[Source records]
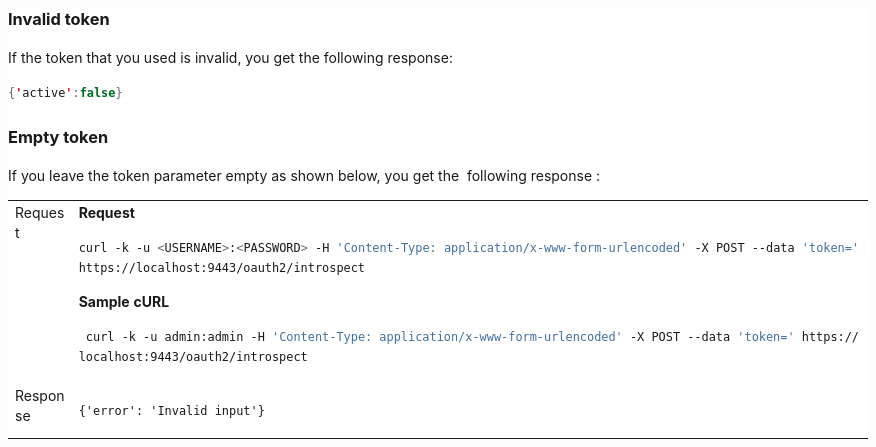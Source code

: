 </tbody>
</table>

### Invalid token

If the token that you used is invalid, you get the following response:

``` java
{'active':false}
```

### Empty token

If you leave the token parameter empty as shown below, you get the 
following response :

<table>
<tbody>
<tr class="odd">
<td>Request</td>
<td><div class="code panel pdl" style="border-width: 1px;">
<div class="codeHeader panelHeader pdl" style="border-bottom-width: 1px;">
<strong>Request</strong>
</div>
<div class="codeContent panelContent pdl">
<div class="sourceCode" id="cb1" data-syntaxhighlighter-params="brush: bash; gutter: false; theme: Confluence" data-theme="Confluence" style="brush: bash; gutter: false; theme: Confluence"><pre class="sourceCode bash"><code class="sourceCode bash"><a class="sourceLine" id="cb1-1" title="1"><span class="ex">curl</span> -k -u <span class="op">&lt;</span>USERNAME<span class="op">&gt;</span>:<span class="op">&lt;</span>PASSWORD<span class="op">&gt;</span> -H <span class="st">&#39;Content-Type: application/x-www-form-urlencoded&#39;</span> -X POST --data <span class="st">&#39;token=&#39;</span> https://localhost:9443/oauth2/introspect</a></code></pre></div>
</div>
</div>
<div class="code panel pdl" style="border-width: 1px;">
<div class="codeHeader panelHeader pdl" style="border-bottom-width: 1px;">
<strong>Sample cURL</strong>
</div>
<div class="codeContent panelContent pdl">
<div class="sourceCode" id="cb2" data-syntaxhighlighter-params="brush: bash; gutter: false; theme: Confluence" data-theme="Confluence" style="brush: bash; gutter: false; theme: Confluence"><pre class="sourceCode bash"><code class="sourceCode bash"><a class="sourceLine" id="cb2-1" title="1"> <span class="ex">curl</span> -k -u admin:admin -H <span class="st">&#39;Content-Type: application/x-www-form-urlencoded&#39;</span> -X POST --data <span class="st">&#39;token=&#39;</span> https://localhost:9443/oauth2/introspect</a></code></pre></div>
</div>
</div></td>
</tr>
<tr class="even">
<td>Response</td>
<td><div class="code panel pdl" style="border-width: 1px;">
<div class="codeContent panelContent pdl">
<div class="sourceCode" id="cb3" data-syntaxhighlighter-params="brush: java; gutter: false; theme: Confluence" data-theme="Confluence" style="brush: java; gutter: false; theme: Confluence"><pre class="sourceCode java"><code class="sourceCode java"><a class="sourceLine" id="cb3-1" title="1">{&#39;error&#39;: &#39;Invalid input&#39;}</a></code></pre></div>
</div>
</div></td>
</tr>
</tbody>
</table>
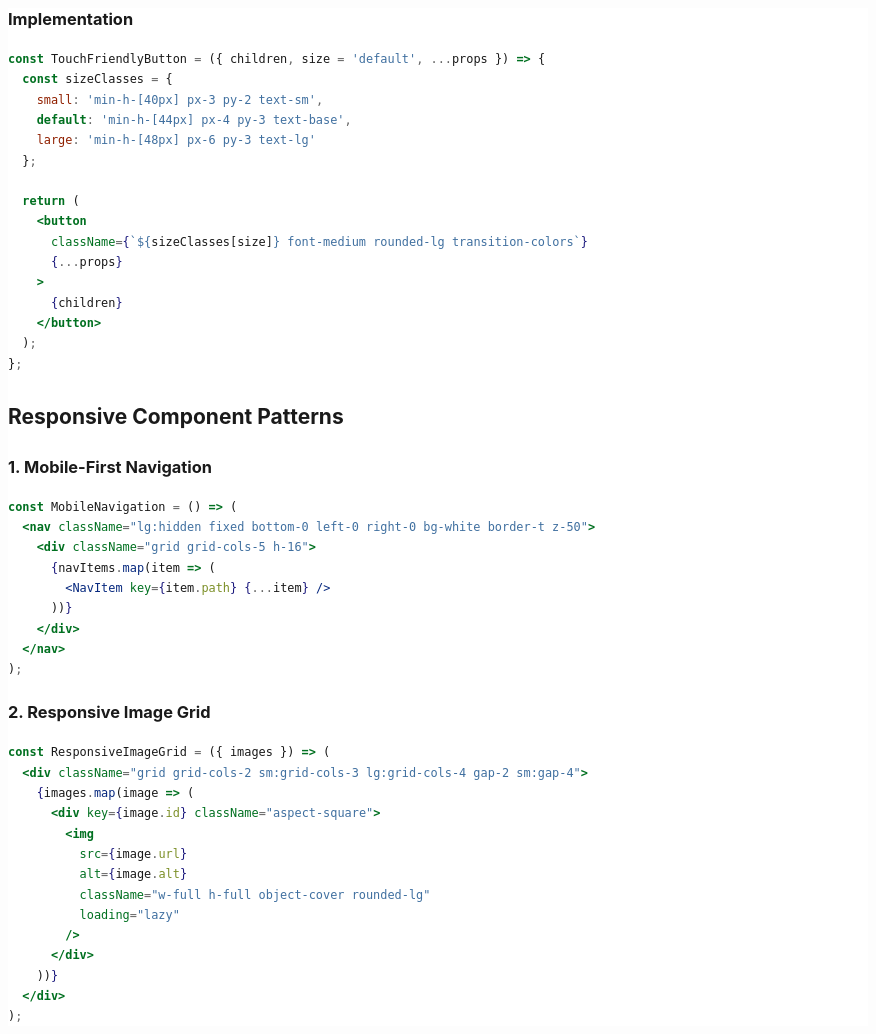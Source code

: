 ### Implementation
```jsx
const TouchFriendlyButton = ({ children, size = 'default', ...props }) => {
  const sizeClasses = {
    small: 'min-h-[40px] px-3 py-2 text-sm',
    default: 'min-h-[44px] px-4 py-3 text-base',
    large: 'min-h-[48px] px-6 py-3 text-lg'
  };
  
  return (
    <button 
      className={`${sizeClasses[size]} font-medium rounded-lg transition-colors`}
      {...props}
    >
      {children}
    </button>
  );
};
```

## Responsive Component Patterns

### 1. Mobile-First Navigation
```jsx
const MobileNavigation = () => (
  <nav className="lg:hidden fixed bottom-0 left-0 right-0 bg-white border-t z-50">
    <div className="grid grid-cols-5 h-16">
      {navItems.map(item => (
        <NavItem key={item.path} {...item} />
      ))}
    </div>
  </nav>
);
```

### 2. Responsive Image Grid
```jsx
const ResponsiveImageGrid = ({ images }) => (
  <div className="grid grid-cols-2 sm:grid-cols-3 lg:grid-cols-4 gap-2 sm:gap-4">
    {images.map(image => (
      <div key={image.id} className="aspect-square">
        <img 
          src={image.url} 
          alt={image.alt}
          className="w-full h-full object-cover rounded-lg"
          loading="lazy"
        />
      </div>
    ))}
  </div>
);
```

→ Exercise
Reply with the number of lines in the entries that hold the word "sizeClasses", and add no other words.

→ Exercise output
2